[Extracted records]
----

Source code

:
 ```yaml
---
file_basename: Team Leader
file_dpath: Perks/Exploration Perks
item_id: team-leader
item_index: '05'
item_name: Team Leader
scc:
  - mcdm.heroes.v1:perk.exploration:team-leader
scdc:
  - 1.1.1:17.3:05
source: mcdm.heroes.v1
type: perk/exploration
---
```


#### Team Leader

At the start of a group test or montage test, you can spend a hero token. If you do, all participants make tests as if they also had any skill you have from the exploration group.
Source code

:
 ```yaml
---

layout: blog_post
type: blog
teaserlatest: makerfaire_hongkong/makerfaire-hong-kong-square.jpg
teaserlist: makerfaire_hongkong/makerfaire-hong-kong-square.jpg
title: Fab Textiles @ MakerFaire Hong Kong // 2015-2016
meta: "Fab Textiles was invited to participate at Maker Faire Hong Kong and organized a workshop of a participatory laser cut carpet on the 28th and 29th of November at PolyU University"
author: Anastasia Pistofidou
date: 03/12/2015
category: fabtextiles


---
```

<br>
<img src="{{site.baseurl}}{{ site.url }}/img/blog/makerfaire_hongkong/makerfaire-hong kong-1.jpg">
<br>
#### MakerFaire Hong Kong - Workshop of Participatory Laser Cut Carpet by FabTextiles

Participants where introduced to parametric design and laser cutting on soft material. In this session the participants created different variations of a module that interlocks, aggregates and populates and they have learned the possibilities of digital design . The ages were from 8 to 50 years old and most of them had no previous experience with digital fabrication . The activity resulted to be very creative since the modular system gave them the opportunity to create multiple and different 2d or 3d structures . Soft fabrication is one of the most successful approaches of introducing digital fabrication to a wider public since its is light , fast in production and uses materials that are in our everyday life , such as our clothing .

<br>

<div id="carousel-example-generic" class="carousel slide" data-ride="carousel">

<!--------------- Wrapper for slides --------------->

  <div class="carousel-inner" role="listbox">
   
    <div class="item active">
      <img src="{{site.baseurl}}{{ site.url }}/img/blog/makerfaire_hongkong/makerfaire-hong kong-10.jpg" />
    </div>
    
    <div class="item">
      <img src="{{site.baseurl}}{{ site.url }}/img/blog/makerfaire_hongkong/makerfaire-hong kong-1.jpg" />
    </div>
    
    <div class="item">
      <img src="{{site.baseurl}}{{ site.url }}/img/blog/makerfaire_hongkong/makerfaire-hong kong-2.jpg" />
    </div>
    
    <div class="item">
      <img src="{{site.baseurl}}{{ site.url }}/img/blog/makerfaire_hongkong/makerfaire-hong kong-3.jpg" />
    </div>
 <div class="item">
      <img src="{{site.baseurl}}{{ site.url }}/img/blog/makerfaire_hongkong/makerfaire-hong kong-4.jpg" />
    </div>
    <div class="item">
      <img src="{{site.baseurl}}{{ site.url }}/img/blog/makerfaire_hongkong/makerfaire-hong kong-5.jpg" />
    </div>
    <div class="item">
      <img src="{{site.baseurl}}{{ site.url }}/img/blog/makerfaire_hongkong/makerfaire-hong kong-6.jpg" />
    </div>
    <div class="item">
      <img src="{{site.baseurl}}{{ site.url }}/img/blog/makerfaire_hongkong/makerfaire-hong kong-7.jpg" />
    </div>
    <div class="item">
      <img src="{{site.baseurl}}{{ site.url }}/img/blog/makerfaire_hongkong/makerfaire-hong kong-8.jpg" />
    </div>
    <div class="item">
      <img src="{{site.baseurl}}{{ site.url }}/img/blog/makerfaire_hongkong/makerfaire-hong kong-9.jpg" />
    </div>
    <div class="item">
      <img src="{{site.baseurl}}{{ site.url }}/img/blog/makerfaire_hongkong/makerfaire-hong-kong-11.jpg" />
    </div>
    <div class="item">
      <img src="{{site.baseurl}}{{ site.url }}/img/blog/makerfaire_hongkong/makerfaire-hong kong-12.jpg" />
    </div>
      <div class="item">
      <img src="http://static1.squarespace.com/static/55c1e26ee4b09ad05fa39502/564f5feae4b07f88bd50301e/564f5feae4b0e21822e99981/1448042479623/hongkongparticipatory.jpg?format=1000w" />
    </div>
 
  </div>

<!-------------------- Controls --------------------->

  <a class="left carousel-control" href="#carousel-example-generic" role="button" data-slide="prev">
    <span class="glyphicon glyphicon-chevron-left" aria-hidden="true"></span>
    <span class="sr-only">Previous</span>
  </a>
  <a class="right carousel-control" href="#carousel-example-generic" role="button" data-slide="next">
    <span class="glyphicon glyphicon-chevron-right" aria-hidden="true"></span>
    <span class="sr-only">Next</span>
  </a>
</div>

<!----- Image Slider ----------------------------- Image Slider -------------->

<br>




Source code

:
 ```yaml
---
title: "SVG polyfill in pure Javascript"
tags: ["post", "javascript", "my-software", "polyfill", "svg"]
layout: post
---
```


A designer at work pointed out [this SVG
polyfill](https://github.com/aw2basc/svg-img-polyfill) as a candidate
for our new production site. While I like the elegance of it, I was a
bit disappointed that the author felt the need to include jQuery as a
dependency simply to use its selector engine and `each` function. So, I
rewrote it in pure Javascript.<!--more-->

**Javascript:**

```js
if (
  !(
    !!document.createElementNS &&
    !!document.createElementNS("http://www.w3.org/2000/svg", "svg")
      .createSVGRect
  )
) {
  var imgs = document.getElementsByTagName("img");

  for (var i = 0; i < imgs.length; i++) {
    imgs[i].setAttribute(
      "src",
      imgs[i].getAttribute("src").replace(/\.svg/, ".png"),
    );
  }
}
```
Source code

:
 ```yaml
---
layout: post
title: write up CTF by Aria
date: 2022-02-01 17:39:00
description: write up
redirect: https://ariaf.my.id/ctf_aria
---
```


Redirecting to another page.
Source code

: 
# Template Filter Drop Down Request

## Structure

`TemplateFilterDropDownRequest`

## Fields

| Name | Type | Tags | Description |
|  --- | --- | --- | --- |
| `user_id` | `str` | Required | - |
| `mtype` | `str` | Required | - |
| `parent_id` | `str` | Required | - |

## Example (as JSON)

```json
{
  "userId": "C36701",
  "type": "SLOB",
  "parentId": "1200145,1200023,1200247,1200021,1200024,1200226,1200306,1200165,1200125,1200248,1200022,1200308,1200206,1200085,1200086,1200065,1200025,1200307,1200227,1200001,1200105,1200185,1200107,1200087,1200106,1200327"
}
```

----

*WORK INSTRUCTION:* Line by line, retype the data exactly as written.

*WRITTEN RESPONSE:*
Source code

:
 ```yaml
---
file_basename: Team Leader
file_dpath: Perks/Exploration Perks
item_id: team-leader
item_index: '05'
item_name: Team Leader
scc:
  - mcdm.heroes.v1:perk.exploration:team-leader
scdc:
  - 1.1.1:17.3:05
source: mcdm.heroes.v1
type: perk/exploration
---
```


#### Team Leader

At the start of a group test or montage test, you can spend a hero token. If you do, all participants make tests as if they also had any skill you have from the exploration group.
Source code

:
 ```yaml
---

layout: blog_post
type: blog
teaserlatest: makerfaire_hongkong/makerfaire-hong-kong-square.jpg
teaserlist: makerfaire_hongkong/makerfaire-hong-kong-square.jpg
title: Fab Textiles @ MakerFaire Hong Kong // 2015-2016
meta: "Fab Textiles was invited to participate at Maker Faire Hong Kong and organized a workshop of a participatory laser cut carpet on the 28th and 29th of November at PolyU University"
author: Anastasia Pistofidou
date: 03/12/2015
category: fabtextiles


---
```

<br>
<img src="{{site.baseurl}}{{ site.url }}/img/blog/makerfaire_hongkong/makerfaire-hong kong-1.jpg">
<br>
#### MakerFaire Hong Kong - Workshop of Participatory Laser Cut Carpet by FabTextiles

Participants where introduced to parametric design and laser cutting on soft material. In this session the participants created different variations of a module that interlocks, aggregates and populates and they have learned the possibilities of digital design . The ages were from 8 to 50 years old and most of them had no previous experience with digital fabrication . The activity resulted to be very creative since the modular system gave them the opportunity to create multiple and different 2d or 3d structures . Soft fabrication is one of the most successful approaches of introducing digital fabrication to a wider public since its is light , fast in production and uses materials that are in our everyday life , such as our clothing .

<br>

<div id="carousel-example-generic" class="carousel slide" data-ride="carousel">

<!--------------- Wrapper for slides --------------->

  <div class="carousel-inner" role="listbox">
   
    <div class="item active">
      <img src="{{site.baseurl}}{{ site.url }}/img/blog/makerfaire_hongkong/makerfaire-hong kong-10.jpg" />
    </div>
    
    <div class="item">
      <img src="{{site.baseurl}}{{ site.url }}/img/blog/makerfaire_hongkong/makerfaire-hong kong-1.jpg" />
    </div>
    
    <div class="item">
      <img src="{{site.baseurl}}{{ site.url }}/img/blog/makerfaire_hongkong/makerfaire-hong kong-2.jpg" />
    </div>
    
    <div class="item">
      <img src="{{site.baseurl}}{{ site.url }}/img/blog/makerfaire_hongkong/makerfaire-hong kong-3.jpg" />
    </div>
 <div class="item">
      <img src="{{site.baseurl}}{{ site.url }}/img/blog/makerfaire_hongkong/makerfaire-hong kong-4.jpg" />
    </div>
    <div class="item">
      <img src="{{site.baseurl}}{{ site.url }}/img/blog/makerfaire_hongkong/makerfaire-hong kong-5.jpg" />
    </div>
    <div class="item">
      <img src="{{site.baseurl}}{{ site.url }}/img/blog/makerfaire_hongkong/makerfaire-hong kong-6.jpg" />
    </div>
    <div class="item">
      <img src="{{site.baseurl}}{{ site.url }}/img/blog/makerfaire_hongkong/makerfaire-hong kong-7.jpg" />
    </div>
    <div class="item">
      <img src="{{site.baseurl}}{{ site.url }}/img/blog/makerfaire_hongkong/makerfaire-hong kong-8.jpg" />
    </div>
    <div class="item">
      <img src="{{site.baseurl}}{{ site.url }}/img/blog/makerfaire_hongkong/makerfaire-hong kong-9.jpg" />
    </div>
    <div class="item">
      <img src="{{site.baseurl}}{{ site.url }}/img/blog/makerfaire_hongkong/makerfaire-hong-kong-11.jpg" />
    </div>
    <div class="item">
      <img src="{{site.baseurl}}{{ site.url }}/img/blog/makerfaire_hongkong/makerfaire-hong kong-12.jpg" />
    </div>
      <div class="item">
      <img src="http://static1.squarespace.com/static/55c1e26ee4b09ad05fa39502/564f5feae4b07f88bd50301e/564f5feae4b0e21822e99981/1448042479623/hongkongparticipatory.jpg?format=1000w" />
    </div>
 
  </div>

<!-------------------- Controls --------------------->

  <a class="left carousel-control" href="#carousel-example-generic" role="button" data-slide="prev">
    <span class="glyphicon glyphicon-chevron-left" aria-hidden="true"></span>
    <span class="sr-only">Previous</span>
  </a>
  <a class="right carousel-control" href="#carousel-example-generic" role="button" data-slide="next">
    <span class="glyphicon glyphicon-chevron-right" aria-hidden="true"></span>
    <span class="sr-only">Next</span>
  </a>
</div>

<!----- Image Slider ----------------------------- Image Slider -------------->

<br>




Source code

:
 ```yaml
---
title: "SVG polyfill in pure Javascript"
tags: ["post", "javascript", "my-software", "polyfill", "svg"]
layout: post
---
```


A designer at work pointed out [this SVG
polyfill](https://github.com/aw2basc/svg-img-polyfill) as a candidate
for our new production site. While I like the elegance of it, I was a
bit disappointed that the author felt the need to include jQuery as a
dependency simply to use its selector engine and `each` function. So, I
rewrote it in pure Javascript.<!--more-->

**Javascript:**

```js
if (
  !(
    !!document.createElementNS &&
    !!document.createElementNS("http://www.w3.org/2000/svg", "svg")
      .createSVGRect
  )
) {
  var imgs = document.getElementsByTagName("img");

  for (var i = 0; i < imgs.length; i++) {
    imgs[i].setAttribute(
      "src",
      imgs[i].getAttribute("src").replace(/\.svg/, ".png"),
    );
  }
}
```
Source code

:
 ```yaml
---
layout: post
title: write up CTF by Aria
date: 2022-02-01 17:39:00
description: write up
redirect: https://ariaf.my.id/ctf_aria
---
```


Redirecting to another page.
Source code

: 
# Template Filter Drop Down Request

## Structure

`TemplateFilterDropDownRequest`

## Fields

| Name | Type | Tags | Description |
|  --- | --- | --- | --- |
| `user_id` | `str` | Required | - |
| `mtype` | `str` | Required | - |
| `parent_id` | `str` | Required | - |

## Example (as JSON)

```json
{
  "userId": "C36701",
  "type": "SLOB",
  "parentId": "1200145,1200023,1200247,1200021,1200024,1200226,1200306,1200165,1200125,1200248,1200022,1200308,1200206,1200085,1200086,1200065,1200025,1200307,1200227,1200001,1200105,1200185,1200107,1200087,1200106,1200327"
}
```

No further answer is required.